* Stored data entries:
○ ○ ○ ○ ○ ○ ○
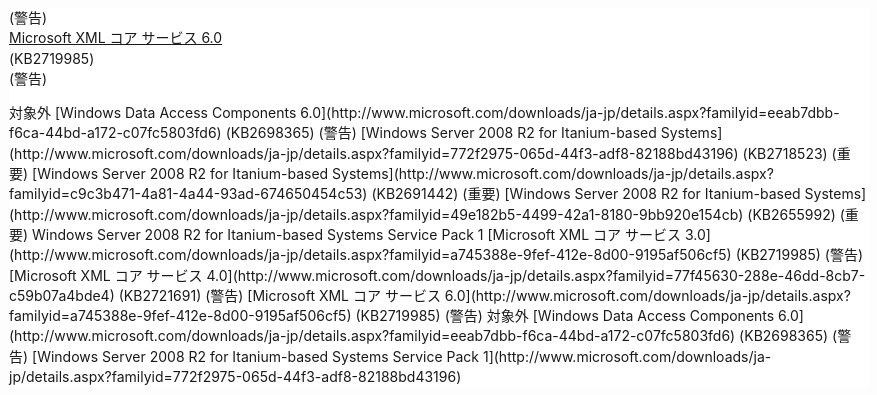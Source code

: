 (警告)  
[Microsoft XML コア サービス 6.0](http://www.microsoft.com/downloads/ja-jp/details.aspx?familyid=a745388e-9fef-412e-8d00-9195af506cf5)  
(KB2719985)  
(警告)
</td>
<td style="border:1px solid black;">
対象外
</td>
<td style="border:1px solid black;">
[Windows Data Access Components 6.0](http://www.microsoft.com/downloads/ja-jp/details.aspx?familyid=eeab7dbb-f6ca-44bd-a172-c07fc5803fd6)  
(KB2698365)  
(警告)
</td>
<td style="border:1px solid black;">
[Windows Server 2008 R2 for Itanium-based Systems](http://www.microsoft.com/downloads/ja-jp/details.aspx?familyid=772f2975-065d-44f3-adf8-82188bd43196)  
(KB2718523)  
(重要)
</td>
<td style="border:1px solid black;">
[Windows Server 2008 R2 for Itanium-based Systems](http://www.microsoft.com/downloads/ja-jp/details.aspx?familyid=c9c3b471-4a81-4a44-93ad-674650454c53)  
(KB2691442)  
(重要)
</td>
<td style="border:1px solid black;">
[Windows Server 2008 R2 for Itanium-based Systems](http://www.microsoft.com/downloads/ja-jp/details.aspx?familyid=49e182b5-4499-42a1-8180-9bb920e154cb)  
(KB2655992)  
(重要)
</td>
</tr>
<tr class="alternateRow">
<td style="border:1px solid black;">
Windows Server 2008 R2 for Itanium-based Systems Service Pack 1
</td>
<td style="border:1px solid black;">
[Microsoft XML コア サービス 3.0](http://www.microsoft.com/downloads/ja-jp/details.aspx?familyid=a745388e-9fef-412e-8d00-9195af506cf5)  
(KB2719985)  
(警告)  
[Microsoft XML コア サービス 4.0](http://www.microsoft.com/downloads/ja-jp/details.aspx?familyid=77f45630-288e-46dd-8cb7-c59b07a4bde4)  
(KB2721691)  
(警告)  
[Microsoft XML コア サービス 6.0](http://www.microsoft.com/downloads/ja-jp/details.aspx?familyid=a745388e-9fef-412e-8d00-9195af506cf5)  
(KB2719985)  
(警告)
</td>
<td style="border:1px solid black;">
対象外
</td>
<td style="border:1px solid black;">
[Windows Data Access Components 6.0](http://www.microsoft.com/downloads/ja-jp/details.aspx?familyid=eeab7dbb-f6ca-44bd-a172-c07fc5803fd6)  
(KB2698365)  
(警告)
</td>
<td style="border:1px solid black;">
[Windows Server 2008 R2 for Itanium-based Systems Service Pack 1](http://www.microsoft.com/downloads/ja-jp/details.aspx?familyid=772f2975-065d-44f3-adf8-82188bd43196)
○ ○ ○ ○ ○ ○ ○
* Activity: Reproduce the data word for word without its images.

* Output below:
Source code

: (警告)  
[Microsoft XML コア サービス 6.0](http://www.microsoft.com/downloads/ja-jp/details.aspx?familyid=a745388e-9fef-412e-8d00-9195af506cf5)  
(KB2719985)  
(警告)
</td>
<td style="border:1px solid black;">
対象外
</td>
<td style="border:1px solid black;">
[Windows Data Access Components 6.0](http://www.microsoft.com/downloads/ja-jp/details.aspx?familyid=eeab7dbb-f6ca-44bd-a172-c07fc5803fd6)  
(KB2698365)  
(警告)
</td>
<td style="border:1px solid black;">
[Windows Server 2008 R2 for Itanium-based Systems](http://www.microsoft.com/downloads/ja-jp/details.aspx?familyid=772f2975-065d-44f3-adf8-82188bd43196)  
(KB2718523)  
(重要)
</td>
<td style="border:1px solid black;">
[Windows Server 2008 R2 for Itanium-based Systems](http://www.microsoft.com/downloads/ja-jp/details.aspx?familyid=c9c3b471-4a81-4a44-93ad-674650454c53)  
(KB2691442)  
(重要)
</td>
<td style="border:1px solid black;">
[Windows Server 2008 R2 for Itanium-based Systems](http://www.microsoft.com/downloads/ja-jp/details.aspx?familyid=49e182b5-4499-42a1-8180-9bb920e154cb)  
(KB2655992)  
(重要)
</td>
</tr>
<tr class="alternateRow">
<td style="border:1px solid black;">
Windows Server 2008 R2 for Itanium-based Systems Service Pack 1
</td>
<td style="border:1px solid black;">
[Microsoft XML コア サービス 3.0](http://www.microsoft.com/downloads/ja-jp/details.aspx?familyid=a745388e-9fef-412e-8d00-9195af506cf5)  
(KB2719985)  
(警告)  
[Microsoft XML コア サービス 4.0](http://www.microsoft.com/downloads/ja-jp/details.aspx?familyid=77f45630-288e-46dd-8cb7-c59b07a4bde4)  
(KB2721691)  
(警告)  
[Microsoft XML コア サービス 6.0](http://www.microsoft.com/downloads/ja-jp/details.aspx?familyid=a745388e-9fef-412e-8d00-9195af506cf5)  
(KB2719985)  
(警告)
</td>
<td style="border:1px solid black;">
対象外
</td>
<td style="border:1px solid black;">
[Windows Data Access Components 6.0](http://www.microsoft.com/downloads/ja-jp/details.aspx?familyid=eeab7dbb-f6ca-44bd-a172-c07fc5803fd6)  
(KB2698365)  
(警告)
</td>
<td style="border:1px solid black;">
[Windows Server 2008 R2 for Itanium-based Systems Service Pack 1](http://www.microsoft.com/downloads/ja-jp/details.aspx?familyid=772f2975-065d-44f3-adf8-82188bd43196)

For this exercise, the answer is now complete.